+++ Source material

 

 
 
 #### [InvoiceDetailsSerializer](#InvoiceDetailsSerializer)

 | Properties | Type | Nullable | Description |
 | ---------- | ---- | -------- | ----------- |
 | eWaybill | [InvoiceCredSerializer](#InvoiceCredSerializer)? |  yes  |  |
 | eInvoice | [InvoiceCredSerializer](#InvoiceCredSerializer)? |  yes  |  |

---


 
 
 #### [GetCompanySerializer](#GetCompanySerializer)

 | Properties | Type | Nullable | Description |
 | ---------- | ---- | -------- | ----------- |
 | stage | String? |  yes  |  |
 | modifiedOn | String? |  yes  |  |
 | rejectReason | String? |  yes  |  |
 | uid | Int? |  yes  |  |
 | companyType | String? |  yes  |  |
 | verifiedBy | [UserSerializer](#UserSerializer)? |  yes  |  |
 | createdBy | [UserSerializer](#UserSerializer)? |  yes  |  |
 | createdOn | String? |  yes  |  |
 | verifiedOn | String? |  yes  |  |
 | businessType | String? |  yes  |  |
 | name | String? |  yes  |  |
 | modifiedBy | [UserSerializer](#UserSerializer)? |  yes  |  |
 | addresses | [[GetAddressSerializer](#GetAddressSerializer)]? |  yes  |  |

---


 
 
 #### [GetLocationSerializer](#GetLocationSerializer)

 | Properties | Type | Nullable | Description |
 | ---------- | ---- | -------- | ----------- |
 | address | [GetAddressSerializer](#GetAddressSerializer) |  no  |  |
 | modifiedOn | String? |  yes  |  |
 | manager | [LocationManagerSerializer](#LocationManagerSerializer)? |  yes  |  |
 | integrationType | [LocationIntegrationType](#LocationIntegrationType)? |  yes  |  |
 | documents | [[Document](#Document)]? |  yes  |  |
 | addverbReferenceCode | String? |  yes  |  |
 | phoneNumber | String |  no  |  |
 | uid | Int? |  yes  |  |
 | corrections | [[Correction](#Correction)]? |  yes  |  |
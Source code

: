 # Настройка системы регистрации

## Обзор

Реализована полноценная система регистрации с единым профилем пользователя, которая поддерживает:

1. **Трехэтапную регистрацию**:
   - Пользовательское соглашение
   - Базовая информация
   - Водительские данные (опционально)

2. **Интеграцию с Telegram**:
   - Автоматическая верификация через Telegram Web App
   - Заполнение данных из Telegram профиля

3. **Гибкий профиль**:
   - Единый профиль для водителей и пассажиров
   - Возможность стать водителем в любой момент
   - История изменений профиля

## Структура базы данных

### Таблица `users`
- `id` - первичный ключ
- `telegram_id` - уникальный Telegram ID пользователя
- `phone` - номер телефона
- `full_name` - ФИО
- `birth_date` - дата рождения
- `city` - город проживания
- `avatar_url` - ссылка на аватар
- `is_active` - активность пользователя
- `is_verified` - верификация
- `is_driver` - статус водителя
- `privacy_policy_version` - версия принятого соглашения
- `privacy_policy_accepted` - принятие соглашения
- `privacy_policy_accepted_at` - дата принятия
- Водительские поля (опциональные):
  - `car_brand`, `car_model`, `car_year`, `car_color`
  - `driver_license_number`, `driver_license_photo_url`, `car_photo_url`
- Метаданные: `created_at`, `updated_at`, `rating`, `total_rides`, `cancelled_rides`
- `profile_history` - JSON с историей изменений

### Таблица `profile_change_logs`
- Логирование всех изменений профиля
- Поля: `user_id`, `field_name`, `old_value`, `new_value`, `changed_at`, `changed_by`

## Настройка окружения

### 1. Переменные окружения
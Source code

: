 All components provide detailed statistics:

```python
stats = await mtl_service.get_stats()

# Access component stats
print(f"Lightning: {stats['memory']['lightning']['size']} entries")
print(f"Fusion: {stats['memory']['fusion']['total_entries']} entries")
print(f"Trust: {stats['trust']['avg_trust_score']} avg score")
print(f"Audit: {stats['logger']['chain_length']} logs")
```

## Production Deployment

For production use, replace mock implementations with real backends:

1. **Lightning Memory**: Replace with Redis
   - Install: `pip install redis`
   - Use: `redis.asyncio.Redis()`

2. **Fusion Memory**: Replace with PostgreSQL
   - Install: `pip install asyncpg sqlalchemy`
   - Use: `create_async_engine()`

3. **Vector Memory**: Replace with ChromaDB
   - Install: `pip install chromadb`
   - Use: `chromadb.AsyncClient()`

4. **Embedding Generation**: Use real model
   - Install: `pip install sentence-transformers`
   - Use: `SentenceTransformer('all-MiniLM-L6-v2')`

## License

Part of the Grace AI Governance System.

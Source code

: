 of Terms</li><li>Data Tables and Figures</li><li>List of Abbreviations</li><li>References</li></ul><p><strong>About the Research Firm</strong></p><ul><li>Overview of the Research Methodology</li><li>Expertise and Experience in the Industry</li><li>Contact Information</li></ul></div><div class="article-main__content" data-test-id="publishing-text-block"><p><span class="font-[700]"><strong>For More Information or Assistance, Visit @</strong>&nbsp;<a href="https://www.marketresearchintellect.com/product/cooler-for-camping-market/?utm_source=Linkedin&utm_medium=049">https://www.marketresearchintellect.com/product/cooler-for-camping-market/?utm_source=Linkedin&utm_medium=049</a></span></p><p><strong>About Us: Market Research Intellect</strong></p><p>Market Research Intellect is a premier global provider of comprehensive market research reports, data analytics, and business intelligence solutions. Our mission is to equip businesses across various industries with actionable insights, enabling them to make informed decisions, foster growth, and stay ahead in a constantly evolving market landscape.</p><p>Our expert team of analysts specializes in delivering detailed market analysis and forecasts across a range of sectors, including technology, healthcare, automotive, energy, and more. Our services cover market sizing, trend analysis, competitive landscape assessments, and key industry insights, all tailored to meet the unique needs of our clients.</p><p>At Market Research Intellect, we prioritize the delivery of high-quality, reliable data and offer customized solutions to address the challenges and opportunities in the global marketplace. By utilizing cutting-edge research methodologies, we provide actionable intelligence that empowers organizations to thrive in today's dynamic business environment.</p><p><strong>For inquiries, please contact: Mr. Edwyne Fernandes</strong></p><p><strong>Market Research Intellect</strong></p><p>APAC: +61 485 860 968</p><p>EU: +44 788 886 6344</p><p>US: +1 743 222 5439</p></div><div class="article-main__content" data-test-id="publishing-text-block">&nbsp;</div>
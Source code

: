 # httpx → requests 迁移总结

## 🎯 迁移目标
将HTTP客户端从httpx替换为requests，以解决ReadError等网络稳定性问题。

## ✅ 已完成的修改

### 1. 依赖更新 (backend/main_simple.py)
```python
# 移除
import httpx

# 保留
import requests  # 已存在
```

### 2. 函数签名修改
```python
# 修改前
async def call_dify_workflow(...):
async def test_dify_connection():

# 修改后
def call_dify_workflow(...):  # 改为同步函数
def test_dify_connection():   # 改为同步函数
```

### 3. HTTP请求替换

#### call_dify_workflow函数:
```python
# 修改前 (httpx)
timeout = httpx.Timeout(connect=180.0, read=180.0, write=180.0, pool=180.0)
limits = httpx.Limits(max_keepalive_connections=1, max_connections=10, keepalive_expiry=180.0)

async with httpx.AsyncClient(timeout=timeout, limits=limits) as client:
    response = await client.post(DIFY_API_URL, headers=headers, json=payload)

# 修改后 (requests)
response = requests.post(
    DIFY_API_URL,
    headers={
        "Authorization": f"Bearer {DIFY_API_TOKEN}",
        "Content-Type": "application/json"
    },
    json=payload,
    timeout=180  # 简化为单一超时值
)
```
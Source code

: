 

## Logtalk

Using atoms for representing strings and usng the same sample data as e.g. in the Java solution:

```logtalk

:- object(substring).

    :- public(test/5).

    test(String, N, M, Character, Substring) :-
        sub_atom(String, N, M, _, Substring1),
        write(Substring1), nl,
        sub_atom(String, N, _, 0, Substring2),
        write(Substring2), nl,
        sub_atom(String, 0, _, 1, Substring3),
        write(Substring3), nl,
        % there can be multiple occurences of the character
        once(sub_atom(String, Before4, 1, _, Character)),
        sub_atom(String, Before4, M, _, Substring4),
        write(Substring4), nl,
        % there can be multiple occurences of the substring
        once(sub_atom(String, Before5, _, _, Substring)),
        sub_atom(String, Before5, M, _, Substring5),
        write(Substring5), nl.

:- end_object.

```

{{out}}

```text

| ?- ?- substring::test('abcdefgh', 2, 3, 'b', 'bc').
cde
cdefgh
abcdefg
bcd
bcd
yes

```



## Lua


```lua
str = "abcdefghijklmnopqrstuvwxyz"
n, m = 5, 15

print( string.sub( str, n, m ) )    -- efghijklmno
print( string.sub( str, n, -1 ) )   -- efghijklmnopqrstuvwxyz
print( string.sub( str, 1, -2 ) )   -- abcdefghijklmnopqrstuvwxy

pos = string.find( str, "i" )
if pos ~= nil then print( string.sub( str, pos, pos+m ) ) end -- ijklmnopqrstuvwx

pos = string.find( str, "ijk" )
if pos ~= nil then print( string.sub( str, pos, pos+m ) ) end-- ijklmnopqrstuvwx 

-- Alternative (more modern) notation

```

++++++

Extract every line above that contains the word "改为同步函数".

def call_dify_workflow(...):  # 改为同步函数
def test_dify_connection():   # 改为同步函数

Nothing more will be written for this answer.